Золотых дел мастер, когда покойного вынесли и похоронили, поручил заботу о доме и всем добре санитару и ушел, посулив прислать ему знатный ужин, дабы тот выполнял свой долг с большим старанием и любовью; затем он послал нарочного к сестре, с сообщением о том, что возвращаться во Флоренцию ей вряд ли есть смысл, так как муж ее умер и уже похоронен, а все хлопоты и заботы о доме и обо всем, что в нем находится, она может препоручить ему, а сама пусть постарается успокоиться и живет счастливо и весело, любовно пестуя своего маленького сына.

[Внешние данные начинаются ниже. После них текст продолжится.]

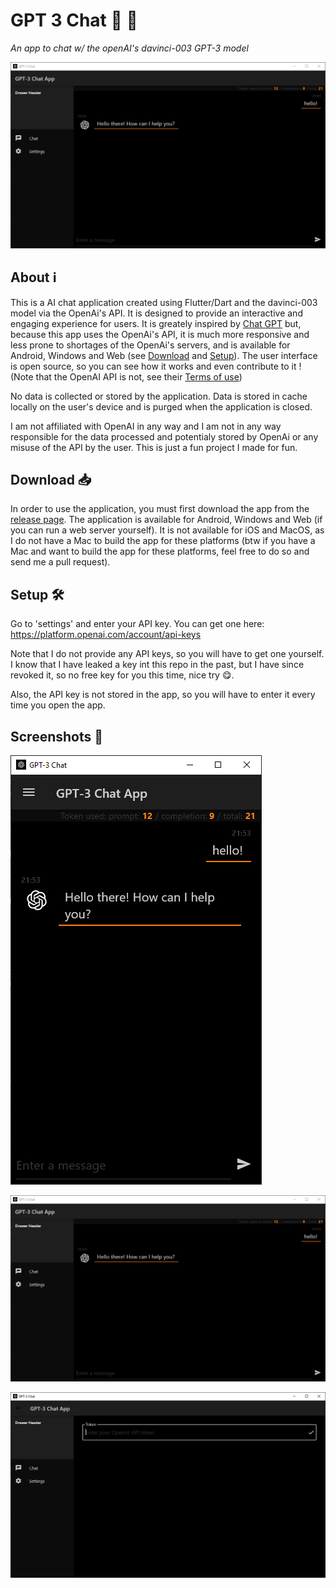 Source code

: # GPT 3 Chat 🧠 💬
*An app to chat w/ the openAI's davinci-003 GPT-3 model*

![Header Screenshot](/screenshots/windows-landscape-1.png?raw=true "Header Screenshot")

## About ℹ
This is a AI chat application created using Flutter/Dart and the davinci-003 model via the OpenAi's API. It is designed to provide an interactive and engaging experience for users. It is greately inspired by [Chat GPT](https://chat.openai.com) but, because this app uses the OpenAi's API, it is much more responsive and less prone to shortages of the OpenAi's servers, and is available for Android, Windows and Web (see [Download](#download) and [Setup](#setup)). The user interface is open source, so you can see how it works and even contribute to it ! (Note that the OpenAI API is not, see their [Terms of use](https://openai.com/policies/terms-of-use))

No data is collected or stored by the application. Data is stored in cache locally on the user's device and is purged when the application is closed.

I am not affiliated with OpenAI in any way and I am not in any way responsible for the data processed and potentialy stored by OpenAi or any misuse of the API by the user. This is just a fun project I made for fun.

## Download 📥
In order to use the application, you must first download the app from the [release page](https://github.com/FBanitz/gpt-3-chat/releases). The application is available for Android, Windows and Web (if you can run a web server yourself). It is not available for iOS and MacOS, as I do not have a Mac to build the app for these platforms (btw if you have a Mac and want to build the app for these platforms, feel free to do so and send me a pull request).

## Setup 🛠
Go to 'settings' and enter your API key. You can get one here: https://platform.openai.com/account/api-keys

Note that I do not provide any API keys, so you will have to get one yourself. I know that I have leaked a key int this repo in the past, but I have since revoked it, so no free key for you this time, nice try 😋.

Also, the API key is not stored in the app, so you will have to enter it every time you open the app.

## Screenshots 📸

![Screenshot 1](/screenshots/windows-portrait-1.png?raw=true "Screenshot 1")

![Screenshot 2](/screenshots/windows-landscape-1.png?raw=true "Screenshot 2")

![Screenshot 3](/screenshots/windows-landscape-2.png?raw=true "Screenshot 3")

Спустилась ночь, и Монах, тем более что он уже успел поужинать, ушел, стараясь, чтобы его никто не заметил, оставив санитара в одиночестве, и потихоньку вернулся к себе домой; на следующий день он явился к Лоренцо, и, вместе посмеявшись над шуткой, которую они выкинули и которая удалась как нельзя лучше, они обдумали все, что необходимо сделать, дабы довести ее до конца.

Так прошло дня четыре, а может, шесть, причем каждый день утром и вечером двое слуг в тех же смеющихся масках, так же, как и в первый раз, не забывали приносить лекарю обильную и жирную пищу.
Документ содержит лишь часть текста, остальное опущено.